Overview
In 2022, the number of applicants for international protection increased considerably, alongside millions of displaced persons from Ukraine in need of temporary protection, leading to increased pressure on first instance processing capacity. To carry out the examination of applications and, at the same time, complete registrations for temporary protection, national authorities were faced with the need to split already-limited resources and staff.
EU+ countries responded to this challenge by adopting measures to increase the efficiency of the overall asylum system and to speed up the asylum procedure. Recruitment of new staff and the reorganisation of determining authorities were initiated, and additional territorial offices were created to increase presence and facilitate applicants’ access to the asylum procedure and competent authorities. Studies were commissioned to analyse the organisation of migration structures to identify best practices. Some EU+ countries introduced prioritisation policies and guidelines for certain profiles, extended time limits to issue a decision at first instance, and shortened or omitted certain steps in the procedure when the outcome would be favourable to the applicant.
Overall reforms of international protection systems at the national level were initiated in several EU+ countries, for example by launching new digitalisation projects to improve the efficiency of the procedure. Some proposed legislative changes aimed to further accelerate the asylum procedure, but civil society organisations reacted critically noting that, while governments express the intention to keep the quality of the procedure, in practice the changes may lead to a limitation of procedural safeguards for applicants. In other countries, policies that aimed to exclude more people from international protection drew heavy criticism from civil society organisations.

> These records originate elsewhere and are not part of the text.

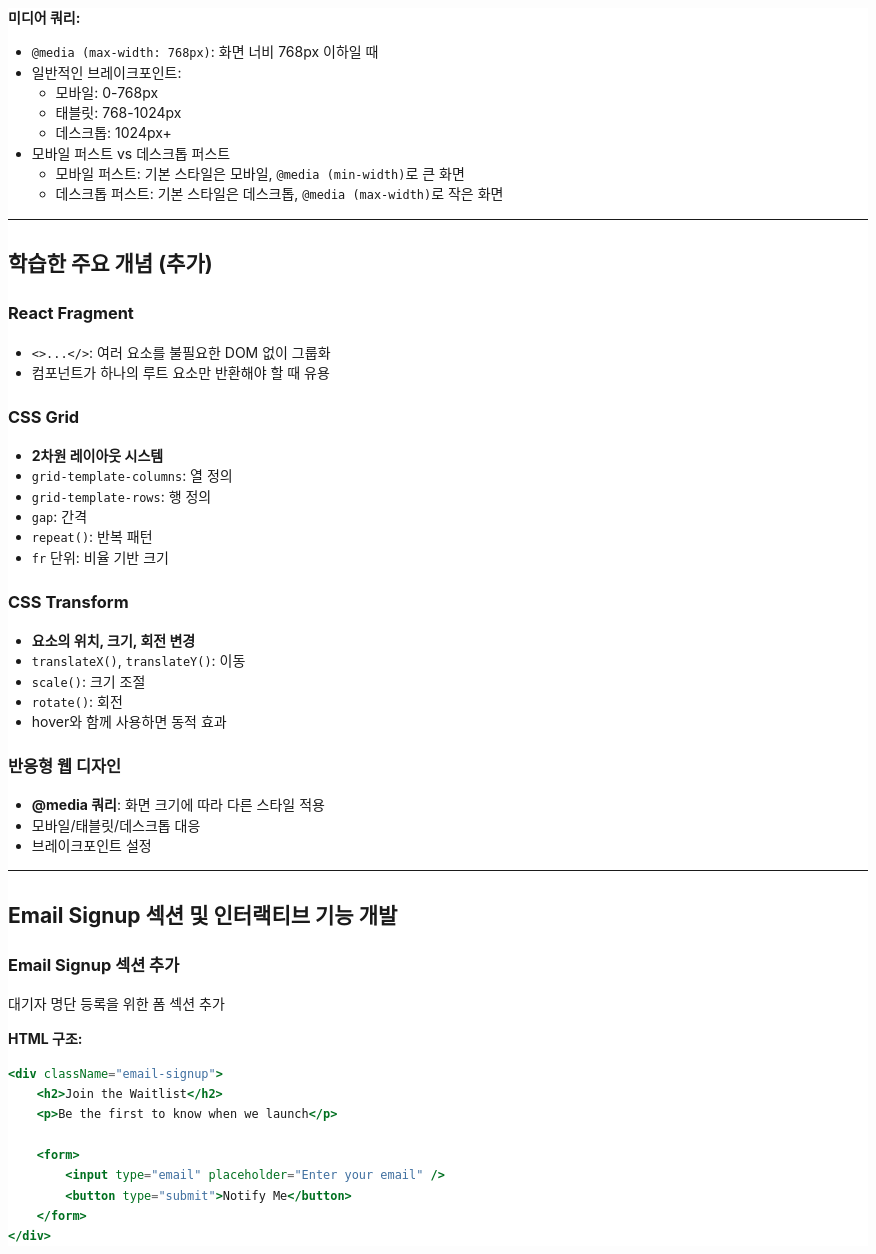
 ```css
```

**미디어 쿼리:**
- `@media (max-width: 768px)`: 화면 너비 768px 이하일 때
- 일반적인 브레이크포인트:
  - 모바일: 0-768px
  - 태블릿: 768-1024px
  - 데스크톱: 1024px+
- 모바일 퍼스트 vs 데스크톱 퍼스트
  - 모바일 퍼스트: 기본 스타일은 모바일, `@media (min-width)`로 큰 화면
  - 데스크톱 퍼스트: 기본 스타일은 데스크톱, `@media (max-width)`로 작은 화면

---

## 학습한 주요 개념 (추가)

### React Fragment
- `<>...</>`: 여러 요소를 불필요한 DOM 없이 그룹화
- 컴포넌트가 하나의 루트 요소만 반환해야 할 때 유용

### CSS Grid
- **2차원 레이아웃 시스템**
- `grid-template-columns`: 열 정의
- `grid-template-rows`: 행 정의
- `gap`: 간격
- `repeat()`: 반복 패턴
- `fr` 단위: 비율 기반 크기

### CSS Transform
- **요소의 위치, 크기, 회전 변경**
- `translateX()`, `translateY()`: 이동
- `scale()`: 크기 조절
- `rotate()`: 회전
- hover와 함께 사용하면 동적 효과

### 반응형 웹 디자인
- **@media 쿼리**: 화면 크기에 따라 다른 스타일 적용
- 모바일/태블릿/데스크톱 대응
- 브레이크포인트 설정

---

## Email Signup 섹션 및 인터랙티브 기능 개발

### Email Signup 섹션 추가

대기자 명단 등록을 위한 폼 섹션 추가

**HTML 구조:**
```jsx
<div className="email-signup">
    <h2>Join the Waitlist</h2>
    <p>Be the first to know when we launch</p>

    <form>
        <input type="email" placeholder="Enter your email" />
        <button type="submit">Notify Me</button>
    </form>
</div>
```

The CJEU ruled on an applicant’s right to access a copy of the administrative file and the meaning of communication ‘in writing’ of the administrative decision, thus interpreting Articles 23(1), 46(1) and 46(3) of the recast APD (see Section 2.6), while the ECtHR examined the effectiveness of asylum applications in specific EU+ countries. In addition, national courts contributed with interpretations provided in areas that needed clarification through judicial reviews, such as the way in which personal interviews were carried out, the use of specific software during the personal interview and the use of mobile phone data to determine the identity and nationality of applicants.